» **The task**
Please copy each line of the listing that includes the string "Technology".

• • • •

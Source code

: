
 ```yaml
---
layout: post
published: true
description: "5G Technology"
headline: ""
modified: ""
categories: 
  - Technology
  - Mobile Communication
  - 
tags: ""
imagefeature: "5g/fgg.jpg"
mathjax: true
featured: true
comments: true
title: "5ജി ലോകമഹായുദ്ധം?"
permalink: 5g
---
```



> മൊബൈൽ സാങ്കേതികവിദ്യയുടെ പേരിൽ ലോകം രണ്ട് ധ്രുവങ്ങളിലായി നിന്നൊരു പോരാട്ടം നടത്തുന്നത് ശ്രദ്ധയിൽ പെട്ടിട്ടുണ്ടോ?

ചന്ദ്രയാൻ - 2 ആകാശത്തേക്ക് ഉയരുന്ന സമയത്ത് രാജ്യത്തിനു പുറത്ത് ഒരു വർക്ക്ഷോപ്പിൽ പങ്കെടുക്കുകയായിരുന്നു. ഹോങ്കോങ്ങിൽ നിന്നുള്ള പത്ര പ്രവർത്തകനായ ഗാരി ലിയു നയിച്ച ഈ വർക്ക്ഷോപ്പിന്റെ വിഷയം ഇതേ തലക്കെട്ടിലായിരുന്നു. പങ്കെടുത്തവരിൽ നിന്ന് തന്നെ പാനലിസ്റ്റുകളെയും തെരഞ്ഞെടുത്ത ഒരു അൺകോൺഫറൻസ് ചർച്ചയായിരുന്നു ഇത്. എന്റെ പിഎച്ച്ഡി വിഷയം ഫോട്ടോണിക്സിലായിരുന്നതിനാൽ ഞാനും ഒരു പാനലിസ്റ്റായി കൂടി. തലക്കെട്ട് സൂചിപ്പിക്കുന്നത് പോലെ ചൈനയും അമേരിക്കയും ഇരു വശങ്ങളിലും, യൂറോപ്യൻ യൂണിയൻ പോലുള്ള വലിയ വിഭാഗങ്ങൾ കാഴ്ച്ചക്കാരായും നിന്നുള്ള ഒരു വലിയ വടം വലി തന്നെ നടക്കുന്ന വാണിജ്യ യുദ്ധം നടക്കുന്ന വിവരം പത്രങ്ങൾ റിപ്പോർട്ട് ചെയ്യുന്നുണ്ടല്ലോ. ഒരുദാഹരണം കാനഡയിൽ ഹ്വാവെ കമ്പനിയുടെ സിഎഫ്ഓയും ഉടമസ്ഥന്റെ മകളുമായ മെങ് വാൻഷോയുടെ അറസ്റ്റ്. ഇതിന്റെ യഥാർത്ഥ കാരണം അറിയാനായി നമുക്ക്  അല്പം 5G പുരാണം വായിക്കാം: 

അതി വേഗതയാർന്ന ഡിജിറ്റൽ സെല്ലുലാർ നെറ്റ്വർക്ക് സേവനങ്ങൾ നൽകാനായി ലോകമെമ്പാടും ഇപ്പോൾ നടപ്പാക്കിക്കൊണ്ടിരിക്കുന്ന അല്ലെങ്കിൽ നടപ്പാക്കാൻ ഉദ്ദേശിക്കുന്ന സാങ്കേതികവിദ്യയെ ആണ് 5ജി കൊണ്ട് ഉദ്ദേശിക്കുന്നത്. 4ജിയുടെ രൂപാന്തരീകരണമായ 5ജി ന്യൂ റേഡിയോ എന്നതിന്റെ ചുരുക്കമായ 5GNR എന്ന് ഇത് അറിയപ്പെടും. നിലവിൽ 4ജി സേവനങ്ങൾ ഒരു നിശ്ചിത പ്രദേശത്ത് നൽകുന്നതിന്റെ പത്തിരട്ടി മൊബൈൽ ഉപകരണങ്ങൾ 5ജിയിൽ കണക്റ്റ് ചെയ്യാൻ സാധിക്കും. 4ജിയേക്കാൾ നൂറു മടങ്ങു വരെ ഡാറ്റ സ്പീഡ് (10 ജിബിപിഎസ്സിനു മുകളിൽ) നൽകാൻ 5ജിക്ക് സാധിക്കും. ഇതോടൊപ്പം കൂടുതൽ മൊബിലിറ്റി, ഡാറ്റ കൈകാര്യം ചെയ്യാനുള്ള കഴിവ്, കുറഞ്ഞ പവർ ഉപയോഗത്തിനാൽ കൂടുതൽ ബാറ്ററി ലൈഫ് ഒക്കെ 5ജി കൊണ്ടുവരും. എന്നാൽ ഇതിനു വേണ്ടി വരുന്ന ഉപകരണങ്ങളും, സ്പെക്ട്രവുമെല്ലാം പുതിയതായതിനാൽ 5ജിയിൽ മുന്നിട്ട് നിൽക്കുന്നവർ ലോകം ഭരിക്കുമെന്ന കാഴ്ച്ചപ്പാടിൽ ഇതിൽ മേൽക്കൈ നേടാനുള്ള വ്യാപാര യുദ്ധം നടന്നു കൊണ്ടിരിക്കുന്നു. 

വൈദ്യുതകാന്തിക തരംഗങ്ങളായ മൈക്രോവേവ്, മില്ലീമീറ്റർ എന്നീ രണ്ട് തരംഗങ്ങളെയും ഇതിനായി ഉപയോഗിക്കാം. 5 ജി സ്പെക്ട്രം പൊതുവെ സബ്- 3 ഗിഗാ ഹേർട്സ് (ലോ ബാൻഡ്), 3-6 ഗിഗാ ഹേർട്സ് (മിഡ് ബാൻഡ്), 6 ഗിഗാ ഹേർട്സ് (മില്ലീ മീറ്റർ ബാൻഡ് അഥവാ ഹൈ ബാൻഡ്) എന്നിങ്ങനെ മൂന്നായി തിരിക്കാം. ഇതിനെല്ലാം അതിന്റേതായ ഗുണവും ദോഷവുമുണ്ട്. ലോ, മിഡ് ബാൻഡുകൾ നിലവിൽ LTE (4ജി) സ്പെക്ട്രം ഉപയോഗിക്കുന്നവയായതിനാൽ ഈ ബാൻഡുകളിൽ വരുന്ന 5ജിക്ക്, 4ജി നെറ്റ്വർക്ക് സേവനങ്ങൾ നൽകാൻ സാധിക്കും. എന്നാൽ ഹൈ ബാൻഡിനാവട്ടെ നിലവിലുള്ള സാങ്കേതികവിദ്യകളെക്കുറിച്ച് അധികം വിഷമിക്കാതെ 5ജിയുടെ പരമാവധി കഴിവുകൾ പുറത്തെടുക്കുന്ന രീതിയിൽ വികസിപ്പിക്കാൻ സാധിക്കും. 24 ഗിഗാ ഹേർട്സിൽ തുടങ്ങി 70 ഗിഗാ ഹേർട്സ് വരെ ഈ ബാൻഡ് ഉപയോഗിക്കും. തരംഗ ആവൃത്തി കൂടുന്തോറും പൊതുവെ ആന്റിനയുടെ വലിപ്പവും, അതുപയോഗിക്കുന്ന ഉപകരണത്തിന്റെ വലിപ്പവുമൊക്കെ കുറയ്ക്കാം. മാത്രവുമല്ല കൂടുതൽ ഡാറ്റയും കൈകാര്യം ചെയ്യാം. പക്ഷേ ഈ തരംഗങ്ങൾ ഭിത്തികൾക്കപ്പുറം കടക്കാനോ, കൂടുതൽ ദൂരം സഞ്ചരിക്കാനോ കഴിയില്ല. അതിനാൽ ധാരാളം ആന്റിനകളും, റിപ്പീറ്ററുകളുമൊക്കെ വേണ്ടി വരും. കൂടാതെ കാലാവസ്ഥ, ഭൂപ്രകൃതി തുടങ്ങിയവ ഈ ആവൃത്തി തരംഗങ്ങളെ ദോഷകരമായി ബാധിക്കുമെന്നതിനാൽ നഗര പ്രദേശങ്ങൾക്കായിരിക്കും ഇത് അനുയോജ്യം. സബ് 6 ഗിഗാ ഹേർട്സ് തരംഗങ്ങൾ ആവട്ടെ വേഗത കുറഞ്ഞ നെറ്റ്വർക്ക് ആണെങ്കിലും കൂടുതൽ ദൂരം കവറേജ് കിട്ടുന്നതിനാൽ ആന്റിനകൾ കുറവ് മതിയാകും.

• • • •

» **Response area**
description: "5G Technology"
  - Technology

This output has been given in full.